The exams had not gone well – I failed the Afrikaans exam, Latin went worse where I got a heroic 4% – and there was a hall full of budding competitors fighting for just six scholarship spots. Maths always went well, so I needed something special for the highly subjective “General” paper to have any chance. My fury focused with razor-like intensity on why Mandela needed to be released and why Apartheid needed to go as my sister lay injured in jail.

I spewed out vitriol with such vehemence that it would have made Lenin blush. Little did I know that the conservative Afrikaans teacher, not renowned for his progressive political thinking and who normally marked these papers had suddenly been taken ill. How lucky was I that he was replaced by an aging British hippy who had recently cut his hair to get the job? The aging hippie thought the paper was “refreshing” and suggested that the school quietly forget about the Afrikaans and the Latin results – and offer me the last of the six scholarships.

There is little on earth that can beat the combination of a world-leading education, and the knowledge of how lucky one was to get it. I could never do justice to the all the ways in which a great education inspires one, so I will share just one moment: the school was a church school – its official name was the Diocesan College and the visiting bishop was none other than the Archbishop of Cape Town – Desmond Tutu.

Tutu was not a popular figure to many White South Africans as he had received the 1984 Nobel Peace Prize for persuading the Western World to adopt sanctions against the Apartheid government. Standing outside the chapel one morning, I remember fretting about the correct manner in which to address a personal hero of mine in the days before the we could google the answer on a smartphone. I thought wrongly – as it turned out – it was “Your Eminence”. Archbishop Tutu responded with that infectious laugh – “Just call me Arch” – he said.

The education, the experiences and the school friendships gave us both something more valuable than money – they gave us the self-belief to follow our dreams rather than convention. In my case, instead of using my chartered accounting degree to hold down a respectable job, I was given the confidence to dedicate my life to an improbable vision – that by the time I die all 600 million Africans who currently lack it will have clean affordable energy in their own homes.

And whoever said that that the real value of an outstanding education starts the day you leave the school gates never spoke a truer word. When I needed the seed capital twelve years ago to start this business, 32 Old Diocesans gave me the $100,000 required– in just four days. I was not to know $6 million dollars and twelve years later that it was the start of a Crowdfunding movement that will change the way social entrepreneurship is funded.
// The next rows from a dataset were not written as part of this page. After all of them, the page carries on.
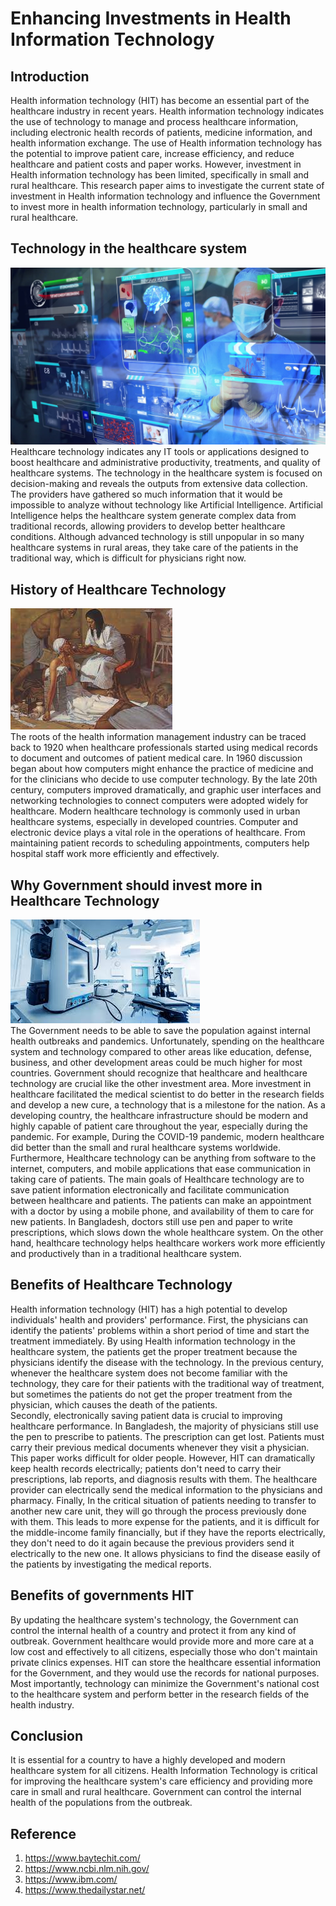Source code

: # Enhancing Investments in Health Information Technology

## Introduction
Health information technology (HIT) has become an essential part of the healthcare industry in recent years. Health information technology indicates the use of technology to manage and process healthcare information, including electronic health records of patients, medicine information, and health information exchange. The use of Health information technology has the potential to improve patient care, increase efficiency, and reduce healthcare and patient costs and paper works. However, investment in Health information technology has been limited, specifically in small and rural healthcare. This research paper aims to investigate the current state of investment in Health information technology and influence the Government to invest more in health information technology, particularly in small and rural healthcare.

## Technology in the healthcare system
![technology](4.jpeg)<br>
Healthcare technology indicates any IT tools or applications designed to boost healthcare and administrative productivity, treatments, and quality of healthcare systems. The technology in the healthcare system is focused on decision-making and reveals the outputs from extensive data collection. The providers have gathered so much information that it would be impossible to analyze without technology like Artificial Intelligence. Artificial Intelligence helps the healthcare system generate complex data from traditional records, allowing providers to develop better healthcare conditions. Although advanced technology is still unpopular in so many healthcare systems in rural areas, they take care of the patients in the traditional way, which is difficult for physicians right now.

## History of Healthcare Technology
![History](3.jpeg)<br>
The roots of the health information management industry can be traced back to 1920 when healthcare professionals started using medical records to document and outcomes of patient medical care. In 1960 discussion began about how computers might enhance the practice of medicine and for the clinicians who decide to use computer technology. By the late 20th century, computers improved dramatically, and graphic user interfaces and networking technologies to connect computers were adopted widely for healthcare. Modern healthcare technology is commonly used in urban healthcare systems, especially in developed countries. Computer and electronic device plays a vital role in the operations of healthcare. From maintaining patient records to scheduling appointments, computers help hospital staff work more efficiently and effectively.

## Why Government should invest more in Healthcare Technology
![invesstment](2.jpeg)<br>
The Government needs to be able to save the population against internal health outbreaks and pandemics. Unfortunately, spending on the healthcare system and technology compared to other areas like education, defense, business, and other development areas could be much higher for most countries. Government should recognize that healthcare and healthcare technology are crucial like the other investment area. More investment in healthcare facilitated the medical scientist to do better in the research fields and develop a new cure, a technology that is a milestone for the nation. As a developing country, the healthcare infrastructure should be modern and highly capable of patient care throughout the year, especially during the pandemic. For example, During the COVID-19 pandemic, modern healthcare did better than the small and rural healthcare systems worldwide.<br>
Furthermore, Healthcare technology can be anything from software to the internet, computers, and mobile applications that ease communication in taking care of patients. The main goals of Healthcare technology are to save patient information electronically and facilitate communication between healthcare and patients. The patients can make an appointment with a doctor by using a mobile phone, and availability of them to care for new patients. In Bangladesh, doctors still use pen and paper to write prescriptions, which slows down the whole healthcare system. On the other hand, healthcare technology helps healthcare workers work more efficiently and productively than in a traditional healthcare system.

## Benefits of Healthcare Technology
Health information technology (HIT) has a high potential to develop individuals' health and providers' performance. First, the physicians can identify the patients' problems within a short period of time and start the treatment immediately. By using Health information technology in the healthcare system, the patients get the proper treatment because the physicians identify the disease with the technology. In the previous century, whenever the healthcare system does not become familiar with the technology, they care for their patients with the traditional way of treatment, but sometimes the patients do not get the proper treatment from the physician, which causes the death of the patients.<br>
Secondly, electronically saving patient data is crucial to improving healthcare performance. In Bangladesh, the majority of physicians still use the pen to prescribe to patients. The prescription can get lost. Patients must carry their previous medical documents whenever they visit a physician. This paper works difficult for older people. However, HIT can dramatically keep health records electrically; patients don't need to carry their prescriptions, lab reports, and diagnosis results with them. The healthcare provider can electrically send the medical information to the physicians and pharmacy. Finally, In the critical situation of patients needing to transfer to another new care unit, they will go through the process previously done with them. This leads to more expense for the patients, and it is difficult for the middle-income family financially, but if they have the reports electrically, they don't need to do it again because the previous providers send it electrically to the new one. It allows physicians to find the disease easily of the patients by investigating the medical reports.

## Benefits of governments HIT
By updating the healthcare system's technology, the Government can control the internal health of a country and protect it from any kind of outbreak. Government healthcare would provide more and more care at a low cost and effectively to all citizens, especially those who don't maintain private clinics expenses. HIT can store the healthcare essential information for the Government, and they would use the records for national purposes. Most importantly, technology can minimize the Government's national cost to the healthcare system and perform better in the research fields of the health industry.  

## Conclusion
It is essential for a country to have a highly developed and modern healthcare system for all citizens. Health Information Technology is critical for improving the healthcare system's care efficiency and providing more care in small and rural healthcare. Government can control the internal health of the populations from the outbreak.

## Reference
1. https://www.baytechit.com/
2. https://www.ncbi.nlm.nih.gov/
3. https://www.ibm.com/
4. https://www.thedailystar.net/
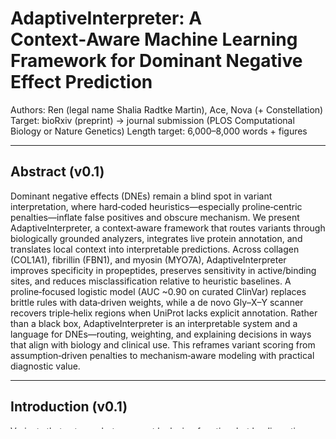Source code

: # AdaptiveInterpreter: A Context‑Aware Machine Learning Framework for Dominant Negative Effect Prediction

Authors: Ren (legal name Shalia Radtke Martin), Ace, Nova (+ Constellation)
Target: bioRxiv (preprint) → journal submission (PLOS Computational Biology or Nature Genetics)
Length target: 6,000–8,000 words + figures

---

## Abstract (v0.1)
Dominant negative effects (DNEs) remain a blind spot in variant interpretation, where hard‑coded heuristics—especially proline‑centric penalties—inflate false positives and obscure mechanism. We present AdaptiveInterpreter, a context‑aware framework that routes variants through biologically grounded analyzers, integrates live protein annotation, and translates local context into interpretable predictions. Across collagen (COL1A1), fibrillin (FBN1), and myosin (MYO7A), AdaptiveInterpreter improves specificity in propeptides, preserves sensitivity in active/binding sites, and reduces misclassification relative to heuristic baselines. A proline‑focused logistic model (AUC ~0.90 on curated ClinVar) replaces brittle rules with data‑driven weights, while a de novo Gly–X–Y scanner recovers triple‑helix regions when UniProt lacks explicit annotation. Rather than a black box, AdaptiveInterpreter is an interpretable system and a language for DNEs—routing, weighting, and explaining decisions in ways that align with biology and clinical use. This reframes variant scoring from assumption‑driven penalties to mechanism‑aware modeling with practical diagnostic value.

---

## Introduction (v0.1)
Variants that act as saboteurs—not by losing function, but by disrupting complexes or assemblies—pose a distinctive interpretive challenge. Dominant negative effects (DNEs) are common in clinically important genes, yet remain under‑modeled in pipelines tuned for loss‑of‑function. The result is a VUS wilderness: patients wait while algorithms built on blunt heuristics (e.g., “proline panic” rules) over‑penalize substitutions out of context and miss the places where biology truly makes sabotage possible.

We introduce AdaptiveInterpreter, a biologically guided machine learning framework that routes each variant through mechanism‑aware analyzers and weights evidence using local protein context. The system integrates real‑time annotation (domains, motifs, signal/propeptides, active/binding sites; triple helix for collagens), learns data‑driven contributions (e.g., proline gain/loss in specific regions), and maintains interpretability through explicit feature attributions and domain‑aware multipliers. Validated across COL1A1, FBN1, and MYO7A, AdaptiveInterpreter reduces heuristic misclassifications, preserves sensitivity in functional regions, and offers clinicians a vocabulary—not just a score—to reason about DNEs.

### Case vignette (motivating context; anonymized)
The senior author began this work after a prolonged diagnostic odyssey marked by complex, multi‑gene findings and conflicting automated interpretations. Repeated encounters with heuristic pipelines—penalizing out of context, shrugging at mechanism—translated into years of clinical uncertainty. AdaptiveInterpreter emerged as a response: to replace panic‑at‑proline rules with principled, context‑aware reasoning that clinicians can interpret and trust. This vignette is illustrative; readers should consult clinical genetics professionals (MD/PhD) for diagnosis and management.

Tone note: “medium salsa.” We favor clear academic prose with occasional memorable phrasing (e.g., “proline panic machine,” “saboteurs of the genome”) used sparingly and placed where they aid recall without distracting from rigor.

---

## Methods (skeleton for expansion)

### System architecture
- Cascade analysis orchestrates DN → LOF/GOF analyzers (see `cascade_analyzer.py`).
- Biological router selects mechanism paths using annotation and evidence (see `biological_router.py`).
- Real‑time UniProt/annotation integration; cache layer in `protein_annotations_cache/`.
- Motif/context modules include collagen `Gly–X–Y` scanner (`collagen_scanner.py`).

### Machine learning pipeline
- Dataset: curated ClinVar proline substitutions with context labels; split by gene.
- Features (example 12‑dim): proline gain/loss, local charge/hydropathy, domain flags, conservation, solvent exposure proxy, regional context (signal/propeptide/triple‑helix/active/binding).
- Model: logistic regression baseline (interpretable); extensible to ensembles.
- Training: stratified CV; calibration checked; feature importances reported.

### Biological routing
- Frameshift/nonsense → LOF path.
- Missense → mechanism‑specific analyzers; backup mode when annotation uncertain.
- Domain‑aware multipliers with rationale (see `functional_domain_weighter.py`).

### Validation framework
- Cross‑gene testing in COL1A1, FBN1, MYO7A.
- Metrics: AUC, accuracy, sensitivity/specificity; calibration curves.
- Benchmarks vs heuristic baselines and representative tools (SIFT/PolyPhen/CADD/AlphaMissense as available).

---

## Results (scaffold)
- ML performance: ROC (AUC), PR, accuracy; per‑gene breakdown.
- Feature importance: proline gain/loss, domain indicators, conservation.
- Cross‑gene validation tables (COL1A1, FBN1, MYO7A) with error analysis.
- Routing accuracy and failure modes; ablations of domain multipliers.
- Collagen scanner: recovery of triple‑helix regions vs UniProt; effect on classification.

[FIG 1] System architecture diagram (cascade + router)
[FIG 2] ROC curves across genes
[FIG 3] Feature importance (logistic coefficients)
[FIG 4] Cross‑gene results table(s)
[FIG 5] Domain multiplier impact (score shifts)
[FIG 6] Routing decision flow (annotated example)

---

## Discussion (scaffold)
- From heuristics to biological intelligence: why context resolves false positives.
- Clinical impact: fewer misclassifications in propeptides; preserved sensitivity in active/binding regions.
- Interpretability: scores + explanations clinicians can cite.
- Comparisons to existing methods; when AdaptiveInterpreter excels/falters.
- Limitations: dataset size, AA coverage beyond proline; plans to extend (Gly/Cys models, structural integration, continuous learning).

---

## Conclusion
AdaptiveInterpreter reframes variant interpretation for dominant negative effects: a universal, context‑aware, interpretable framework that aligns predictive power with biological reality and clinical utility.

---

## Acknowledgements
We thank Lasse (PhD, genetics; h‑index 57) for expert review and red‑flag checks. Remaining errors are our own.

## Data and Code Availability
Source code and documentation: `Ace/AdaptiveInterpreter/` (this repository). Validation tables and configuration will be included as supplementary materials.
The fact that we own an oil concession the size of Wales with a railway line next to it was not down to skill but to luck. And that luck resulted purely from our intention to help that community. The fact that a tribal leader chose to us as a bunch of solar consultants to share impossibly valuable secrets about oil seeping out the ground over a one-million-acre area was down to luck. And that luck resulted purely from our intention to help that community. And that fact that my unemployed father spent many of my teenage years developing my heuristic ability giving me a sixth sense for numbers – was luck of the genetic draw combined with the freakish set of circumstances. My father’s intentions were obvious – I had learning difficulties when I was younger and he had the patience to turn those into strengths.

It is said that luck is the skill you can’t explain. I actually think luck can be explained: The better our intentions, the more people who hear about those intentions will use their relationships to create opportunities for us. The more grateful we are for those opportunities, the harder we work. The harder we work, the more likely we are to turn our original good intentions into success. And if we lack capacity, good intentions will enable us to attract the people with the right skills.